• Problem requirements
Because the listing below is to be kept intact, restate all of it word for word.

• Data records
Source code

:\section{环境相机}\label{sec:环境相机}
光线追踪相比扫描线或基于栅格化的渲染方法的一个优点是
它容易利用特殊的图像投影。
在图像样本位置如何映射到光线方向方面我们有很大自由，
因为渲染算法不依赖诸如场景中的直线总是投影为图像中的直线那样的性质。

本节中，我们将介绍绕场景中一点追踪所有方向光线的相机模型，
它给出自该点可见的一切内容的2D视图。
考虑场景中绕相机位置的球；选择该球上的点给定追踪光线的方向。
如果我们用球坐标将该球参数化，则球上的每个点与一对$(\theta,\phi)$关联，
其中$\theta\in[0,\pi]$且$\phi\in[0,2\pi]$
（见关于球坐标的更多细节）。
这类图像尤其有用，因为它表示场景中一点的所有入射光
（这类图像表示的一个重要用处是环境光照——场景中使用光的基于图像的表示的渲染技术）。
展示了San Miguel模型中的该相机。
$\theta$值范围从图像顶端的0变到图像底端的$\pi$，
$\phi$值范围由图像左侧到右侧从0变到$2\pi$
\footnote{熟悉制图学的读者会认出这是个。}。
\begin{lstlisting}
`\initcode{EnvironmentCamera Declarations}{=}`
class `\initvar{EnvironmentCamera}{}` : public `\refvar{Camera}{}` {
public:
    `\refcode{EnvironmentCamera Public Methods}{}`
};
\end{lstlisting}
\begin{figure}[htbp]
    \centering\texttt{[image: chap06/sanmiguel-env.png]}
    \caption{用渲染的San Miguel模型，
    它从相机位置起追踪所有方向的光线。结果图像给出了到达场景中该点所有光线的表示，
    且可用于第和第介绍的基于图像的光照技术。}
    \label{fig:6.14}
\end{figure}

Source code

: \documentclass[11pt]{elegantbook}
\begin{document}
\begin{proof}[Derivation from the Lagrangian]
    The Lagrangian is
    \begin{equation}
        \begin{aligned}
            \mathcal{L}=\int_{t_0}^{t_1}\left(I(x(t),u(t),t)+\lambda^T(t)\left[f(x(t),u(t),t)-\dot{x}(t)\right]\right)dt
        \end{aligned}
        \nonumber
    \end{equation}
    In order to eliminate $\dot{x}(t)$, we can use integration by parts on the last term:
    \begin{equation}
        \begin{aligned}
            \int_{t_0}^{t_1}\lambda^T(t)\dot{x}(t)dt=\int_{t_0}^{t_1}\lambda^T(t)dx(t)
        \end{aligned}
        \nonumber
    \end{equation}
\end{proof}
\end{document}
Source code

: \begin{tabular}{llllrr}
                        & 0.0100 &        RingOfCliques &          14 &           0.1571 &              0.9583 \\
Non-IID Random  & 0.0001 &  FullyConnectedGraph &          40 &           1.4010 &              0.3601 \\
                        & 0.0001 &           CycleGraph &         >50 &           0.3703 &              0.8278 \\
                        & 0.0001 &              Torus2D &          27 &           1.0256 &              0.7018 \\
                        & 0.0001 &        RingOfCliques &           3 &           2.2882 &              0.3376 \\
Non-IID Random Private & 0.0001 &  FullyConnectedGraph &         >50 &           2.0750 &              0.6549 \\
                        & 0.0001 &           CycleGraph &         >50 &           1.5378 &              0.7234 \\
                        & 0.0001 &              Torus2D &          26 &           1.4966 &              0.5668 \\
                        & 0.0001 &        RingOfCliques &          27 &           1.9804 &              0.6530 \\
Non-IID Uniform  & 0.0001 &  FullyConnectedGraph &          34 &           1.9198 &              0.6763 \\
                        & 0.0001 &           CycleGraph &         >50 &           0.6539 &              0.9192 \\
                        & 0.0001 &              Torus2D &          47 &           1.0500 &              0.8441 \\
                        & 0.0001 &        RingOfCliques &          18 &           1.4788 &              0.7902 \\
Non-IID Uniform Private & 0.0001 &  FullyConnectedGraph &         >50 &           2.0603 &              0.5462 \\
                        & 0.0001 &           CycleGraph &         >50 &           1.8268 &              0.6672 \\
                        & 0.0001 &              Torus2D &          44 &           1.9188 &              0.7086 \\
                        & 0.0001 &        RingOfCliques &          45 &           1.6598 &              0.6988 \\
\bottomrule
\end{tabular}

• Answer section
Source code

:\section{环境相机}\label{sec:环境相机}
光线追踪相比扫描线或基于栅格化的渲染方法的一个优点是
它容易利用特殊的图像投影。
在图像样本位置如何映射到光线方向方面我们有很大自由，
因为渲染算法不依赖诸如场景中的直线总是投影为图像中的直线那样的性质。

本节中，我们将介绍绕场景中一点追踪所有方向光线的相机模型，
它给出自该点可见的一切内容的2D视图。
考虑场景中绕相机位置的球；选择该球上的点给定追踪光线的方向。
如果我们用球坐标将该球参数化，则球上的每个点与一对$(\theta,\phi)$关联，
其中$\theta\in[0,\pi]$且$\phi\in[0,2\pi]$
（见关于球坐标的更多细节）。
这类图像尤其有用，因为它表示场景中一点的所有入射光
（这类图像表示的一个重要用处是环境光照——场景中使用光的基于图像的表示的渲染技术）。
展示了San Miguel模型中的该相机。
$\theta$值范围从图像顶端的0变到图像底端的$\pi$，
$\phi$值范围由图像左侧到右侧从0变到$2\pi$
\footnote{熟悉制图学的读者会认出这是个。}。
\begin{lstlisting}
`\initcode{EnvironmentCamera Declarations}{=}`
class `\initvar{EnvironmentCamera}{}` : public `\refvar{Camera}{}` {
public:
    `\refcode{EnvironmentCamera Public Methods}{}`
};
\end{lstlisting}
\begin{figure}[htbp]
    \centering\texttt{[image: chap06/sanmiguel-env.png]}
    \caption{用渲染的San Miguel模型，
    它从相机位置起追踪所有方向的光线。结果图像给出了到达场景中该点所有光线的表示，
    且可用于第和第介绍的基于图像的光照技术。}
    \label{fig:6.14}
\end{figure}

Source code

: \documentclass[11pt]{elegantbook}
\begin{document}
\begin{proof}[Derivation from the Lagrangian]
    The Lagrangian is
    \begin{equation}
        \begin{aligned}
            \mathcal{L}=\int_{t_0}^{t_1}\left(I(x(t),u(t),t)+\lambda^T(t)\left[f(x(t),u(t),t)-\dot{x}(t)\right]\right)dt
        \end{aligned}
        \nonumber
    \end{equation}
    In order to eliminate $\dot{x}(t)$, we can use integration by parts on the last term:
    \begin{equation}
        \begin{aligned}
            \int_{t_0}^{t_1}\lambda^T(t)\dot{x}(t)dt=\int_{t_0}^{t_1}\lambda^T(t)dx(t)
        \end{aligned}
        \nonumber
    \end{equation}
\end{proof}
\end{document}
Source code

: \begin{tabular}{llllrr}
                        & 0.0100 &        RingOfCliques &          14 &           0.1571 &              0.9583 \\
Non-IID Random  & 0.0001 &  FullyConnectedGraph &          40 &           1.4010 &              0.3601 \\
                        & 0.0001 &           CycleGraph &         >50 &           0.3703 &              0.8278 \\
                        & 0.0001 &              Torus2D &          27 &           1.0256 &              0.7018 \\
                        & 0.0001 &        RingOfCliques &           3 &           2.2882 &              0.3376 \\
Non-IID Random Private & 0.0001 &  FullyConnectedGraph &         >50 &           2.0750 &              0.6549 \\
                        & 0.0001 &           CycleGraph &         >50 &           1.5378 &              0.7234 \\
                        & 0.0001 &              Torus2D &          26 &           1.4966 &              0.5668 \\
                        & 0.0001 &        RingOfCliques &          27 &           1.9804 &              0.6530 \\
Non-IID Uniform  & 0.0001 &  FullyConnectedGraph &          34 &           1.9198 &              0.6763 \\
                        & 0.0001 &           CycleGraph &         >50 &           0.6539 &              0.9192 \\
                        & 0.0001 &              Torus2D &          47 &           1.0500 &              0.8441 \\
                        & 0.0001 &        RingOfCliques &          18 &           1.4788 &              0.7902 \\
Non-IID Uniform Private & 0.0001 &  FullyConnectedGraph &         >50 &           2.0603 &              0.5462 \\
                        & 0.0001 &           CycleGraph &         >50 &           1.8268 &              0.6672 \\
                        & 0.0001 &              Torus2D &          44 &           1.9188 &              0.7086 \\
                        & 0.0001 &        RingOfCliques &          45 &           1.6598 &              0.6988 \\
\bottomrule
\end{tabular}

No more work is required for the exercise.